Count the lines in the records beneath this task that contain the string "Omega", then give the count by itself.

━━━━━━━━━━

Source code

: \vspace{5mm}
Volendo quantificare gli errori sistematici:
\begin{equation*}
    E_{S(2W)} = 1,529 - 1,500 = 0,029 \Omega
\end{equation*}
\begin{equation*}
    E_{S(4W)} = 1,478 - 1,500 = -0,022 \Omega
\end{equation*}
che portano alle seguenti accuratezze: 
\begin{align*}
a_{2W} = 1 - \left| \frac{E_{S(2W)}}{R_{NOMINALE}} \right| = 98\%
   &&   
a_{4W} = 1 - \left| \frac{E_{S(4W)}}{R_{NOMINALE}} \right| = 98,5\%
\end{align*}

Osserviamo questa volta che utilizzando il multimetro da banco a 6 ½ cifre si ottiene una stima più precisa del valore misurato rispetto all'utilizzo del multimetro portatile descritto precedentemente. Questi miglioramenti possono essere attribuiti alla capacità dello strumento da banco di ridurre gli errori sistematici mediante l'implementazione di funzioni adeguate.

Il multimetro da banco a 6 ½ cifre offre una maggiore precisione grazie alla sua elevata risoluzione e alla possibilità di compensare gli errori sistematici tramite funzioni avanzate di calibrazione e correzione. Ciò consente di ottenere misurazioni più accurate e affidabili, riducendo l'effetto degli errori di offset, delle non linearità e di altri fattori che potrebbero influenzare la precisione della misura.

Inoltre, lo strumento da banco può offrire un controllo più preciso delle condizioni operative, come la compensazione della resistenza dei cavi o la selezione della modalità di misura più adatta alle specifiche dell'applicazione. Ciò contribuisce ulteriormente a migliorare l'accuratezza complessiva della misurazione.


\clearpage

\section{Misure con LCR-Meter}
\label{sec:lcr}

━━━━━━━━━━

The answer: 2